The central question in this volume is how to create a society of "engaged readers" in today's world, where reading is increasingly overruled by other media, such as television and personal computers. Engaged readers, as the term is used in this book, means readers who are socially interactive, strategic, and motivated.
This state-of-the-art review contains research on integrating cognitive, social, and motivational aspects of reading and reading instruction, the chapter authors argue that coming to grips with the notion of engagement in literacy requires redefining literacy itself to acknowledge the degree to which it is not only a cognitive accomplishment, but a social activity and an affective commitment as well. Promoting literacy acquisition thus requires interventions that address attitudes and beliefs as much as those that assure cognitive changes in learners.
Equally important, the authors posit that literacy engagement involves the integration of cognitive strategies and motivational goals during literate activities.

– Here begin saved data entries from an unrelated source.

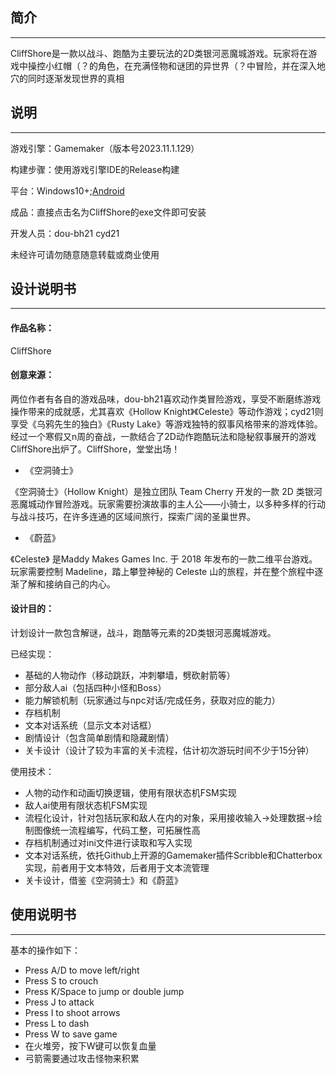 ## 简介

------

CliffShore是一款以战斗、跑酷为主要玩法的2D类银河恶魔城游戏。玩家将在游戏中操控小红帽（？的角色，在充满怪物和谜团的异世界（？中冒险，并在深入地穴的同时逐渐发现世界的真相

## 说明

------

游戏引擎：Gamemaker（版本号2023.11.1.129）

构建步骤：使用游戏引擎IDE的Release构建

平台：Windows10+;[Android](https://github.com/Doooboooh/CliffShore_Android)

成品：直接点击名为CliffShore的exe文件即可安装

开发人员：dou-bh21 cyd21

未经许可请勿随意随意转载或商业使用

## 设计说明书

------

#### 作品名称：

CliffShore

#### 创意来源：

两位作者有各自的游戏品味，dou-bh21喜欢动作类冒险游戏，享受不断磨练游戏操作带来的成就感，尤其喜欢《Hollow Knight》《Celeste》等动作游戏；cyd21则享受《乌鸦先生的独白》《Rusty Lake》等游戏独特的叙事风格带来的游戏体验。经过一个寒假又n周的奋战，一款结合了2D动作跑酷玩法和隐秘叙事展开的游戏CliffShore出炉了。CliffShore，堂堂出场！

- 《空洞骑士》

《空洞骑士》（Hollow Knight）是独立团队 Team Cherry 开发的一款 2D 类银河恶魔城动作冒险游戏。玩家需要扮演故事的主人公——小骑士，以多种多样的行动与战斗技巧，在许多连通的区域间旅行，探索广阔的圣巢世界。

- 《蔚蓝》

《Celeste》 是Maddy Makes Games Inc. 于 2018 年发布的一款二维平台游戏。玩家需要控制 Madeline，踏上攀登神秘的 Celeste 山的旅程，并在整个旅程中逐渐了解和接纳自己的内心。

#### 设计目的：

计划设计一款包含解谜，战斗，跑酷等元素的2D类银河恶魔城游戏。

已经实现：

- 基础的人物动作（移动跳跃，冲刺攀墙，劈砍射箭等）
- 部分敌人ai（包括四种小怪和Boss）
- 能力解锁机制（玩家通过与npc对话/完成任务，获取对应的能力）
- 存档机制
- 文本对话系统（显示文本对话框）
- 剧情设计（包含简单剧情和隐藏剧情）
- 关卡设计（设计了较为丰富的关卡流程，估计初次游玩时间不少于15分钟）

使用技术：

- 人物的动作和动画切换逻辑，使用有限状态机FSM实现
- 敌人ai使用有限状态机FSM实现
- 流程化设计，针对包括玩家和敌人在内的对象，采用接收输入→处理数据→绘制图像统一流程编写，代码工整，可拓展性高
- 存档机制通过对ini文件进行读取和写入实现
- 文本对话系统，依托Github上开源的Gamemaker插件Scribble和Chatterbox实现，前者用于文本特效，后者用于文本流管理
- 关卡设计，借鉴《空洞骑士》和《蔚蓝》

## 使用说明书

------

基本的操作如下：

- Press A/D to move left/right 
- Press S to crouch 
- Press K/Space to jump or double jump 
- Press J to attack 
- Press I to shoot arrows
- Press L to dash
- Press W to save game
- 在火堆旁，按下W键可以恢复血量
- 弓箭需要通过攻击怪物来积累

This necessary link between literacy and motivation is addressed from a variety of perspectives.
Acknowledging the value of cross-national and cross-cultural comparisons, the book features chapters on the promotion of literacy in different regions around the world.
"The thread that weaves this volume together is the continuing importance of meaningful literacy practice with parents, which ultimately leads to literacy success in adult life. This book is strongly recommended for researchers and graduate students involved in the field of literacy."
"As a work dealing with affective factors, Literacy and Motivation: Reading Engagement in Individuals and Groups is a welcome addition to our field for two reasons. First, it provides North American readers with insights into issues that are important to colleagues in other countries; I believe that is of critical importance to our field. Second, the affective domain has a long history in other fields...but has virtually been ignored in the field of reading."